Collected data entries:
********

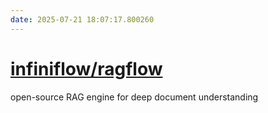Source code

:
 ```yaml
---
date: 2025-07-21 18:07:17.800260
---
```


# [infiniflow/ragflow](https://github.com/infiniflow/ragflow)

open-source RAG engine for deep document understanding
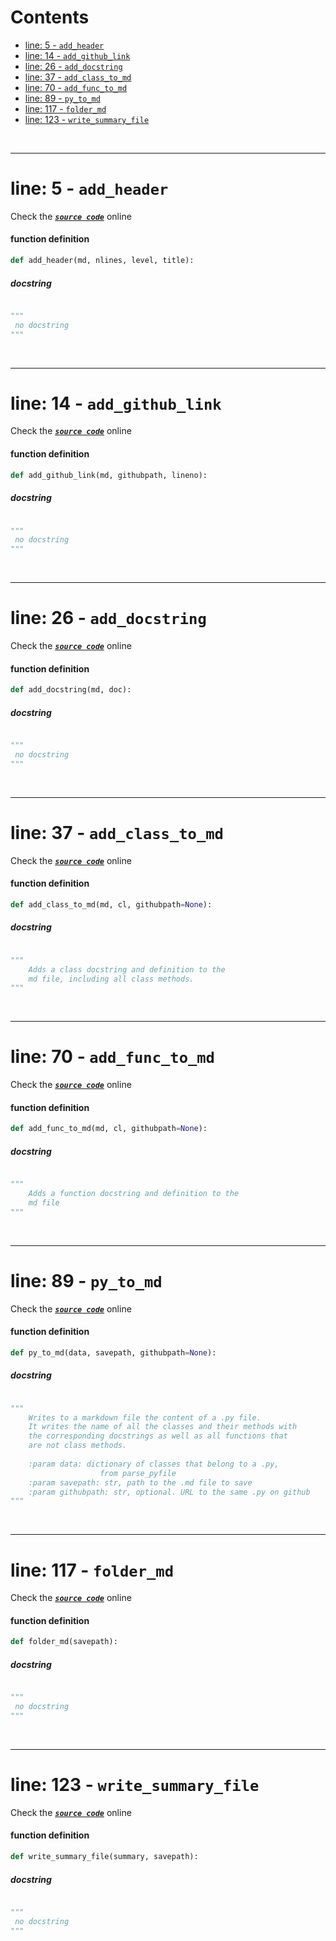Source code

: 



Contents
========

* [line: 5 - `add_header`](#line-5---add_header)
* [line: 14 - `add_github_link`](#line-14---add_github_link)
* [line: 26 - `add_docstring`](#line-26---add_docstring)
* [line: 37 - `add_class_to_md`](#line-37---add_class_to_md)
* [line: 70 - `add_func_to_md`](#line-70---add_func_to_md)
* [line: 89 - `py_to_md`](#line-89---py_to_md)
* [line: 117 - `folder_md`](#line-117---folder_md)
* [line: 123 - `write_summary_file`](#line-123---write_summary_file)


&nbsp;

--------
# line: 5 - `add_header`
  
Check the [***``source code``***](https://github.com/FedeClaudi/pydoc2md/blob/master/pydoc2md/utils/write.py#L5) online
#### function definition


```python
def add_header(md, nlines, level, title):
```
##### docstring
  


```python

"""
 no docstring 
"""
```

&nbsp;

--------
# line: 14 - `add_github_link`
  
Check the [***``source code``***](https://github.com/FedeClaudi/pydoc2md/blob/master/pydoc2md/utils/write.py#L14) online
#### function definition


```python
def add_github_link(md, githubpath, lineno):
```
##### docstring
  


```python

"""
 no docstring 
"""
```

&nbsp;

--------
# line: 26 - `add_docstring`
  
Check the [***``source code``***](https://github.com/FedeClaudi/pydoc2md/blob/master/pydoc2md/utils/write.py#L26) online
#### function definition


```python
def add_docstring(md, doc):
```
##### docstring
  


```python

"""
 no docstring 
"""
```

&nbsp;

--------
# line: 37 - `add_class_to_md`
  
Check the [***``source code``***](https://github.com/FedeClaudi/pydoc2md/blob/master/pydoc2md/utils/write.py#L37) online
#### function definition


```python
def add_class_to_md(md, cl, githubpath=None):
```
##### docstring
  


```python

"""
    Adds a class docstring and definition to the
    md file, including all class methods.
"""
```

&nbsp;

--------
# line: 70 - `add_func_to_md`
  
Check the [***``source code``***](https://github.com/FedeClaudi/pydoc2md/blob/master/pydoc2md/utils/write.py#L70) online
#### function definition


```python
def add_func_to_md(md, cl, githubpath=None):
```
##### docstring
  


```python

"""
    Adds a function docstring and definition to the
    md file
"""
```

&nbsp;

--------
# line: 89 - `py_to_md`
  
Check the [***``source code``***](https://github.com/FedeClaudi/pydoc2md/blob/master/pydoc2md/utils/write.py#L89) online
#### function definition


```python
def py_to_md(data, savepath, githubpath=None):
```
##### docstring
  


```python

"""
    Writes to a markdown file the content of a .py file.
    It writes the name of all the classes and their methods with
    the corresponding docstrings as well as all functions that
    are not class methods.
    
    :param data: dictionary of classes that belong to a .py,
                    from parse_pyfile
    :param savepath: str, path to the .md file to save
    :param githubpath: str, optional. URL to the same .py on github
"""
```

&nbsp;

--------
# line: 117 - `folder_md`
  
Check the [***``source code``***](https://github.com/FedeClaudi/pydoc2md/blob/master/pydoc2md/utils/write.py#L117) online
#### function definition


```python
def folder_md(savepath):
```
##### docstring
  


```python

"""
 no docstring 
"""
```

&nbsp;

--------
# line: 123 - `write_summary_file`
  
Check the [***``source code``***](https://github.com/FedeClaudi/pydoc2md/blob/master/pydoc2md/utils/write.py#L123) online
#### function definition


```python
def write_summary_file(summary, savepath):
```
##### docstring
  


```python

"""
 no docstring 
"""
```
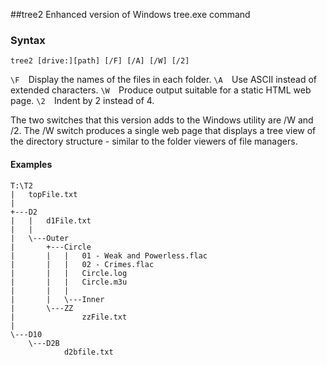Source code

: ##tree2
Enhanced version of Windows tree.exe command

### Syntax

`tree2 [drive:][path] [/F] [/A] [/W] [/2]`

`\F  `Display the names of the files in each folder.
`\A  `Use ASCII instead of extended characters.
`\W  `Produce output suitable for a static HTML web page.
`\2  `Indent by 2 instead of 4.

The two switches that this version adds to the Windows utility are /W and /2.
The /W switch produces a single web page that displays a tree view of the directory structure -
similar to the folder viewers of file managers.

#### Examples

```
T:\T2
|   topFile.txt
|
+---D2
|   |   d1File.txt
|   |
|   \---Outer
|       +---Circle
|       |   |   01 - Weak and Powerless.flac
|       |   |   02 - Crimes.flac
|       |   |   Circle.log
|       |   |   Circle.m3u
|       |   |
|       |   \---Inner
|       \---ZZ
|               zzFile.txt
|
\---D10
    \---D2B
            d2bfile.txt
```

********

- [EXERCISE OBJECTIVE] Each line from the one containing "similar to the" to the final line above should be written out exactly; please omit the others.

- [REPLY]
similar to the folder viewers of file managers.

#### Examples

```
T:\T2
|   topFile.txt
|
+---D2
|   |   d1File.txt
|   |
|   \---Outer
|       +---Circle
|       |   |   01 - Weak and Powerless.flac
|       |   |   02 - Crimes.flac
|       |   |   Circle.log
|       |   |   Circle.m3u
|       |   |
|       |   \---Inner
|       \---ZZ
|               zzFile.txt
|
\---D10
    \---D2B
            d2bfile.txt
```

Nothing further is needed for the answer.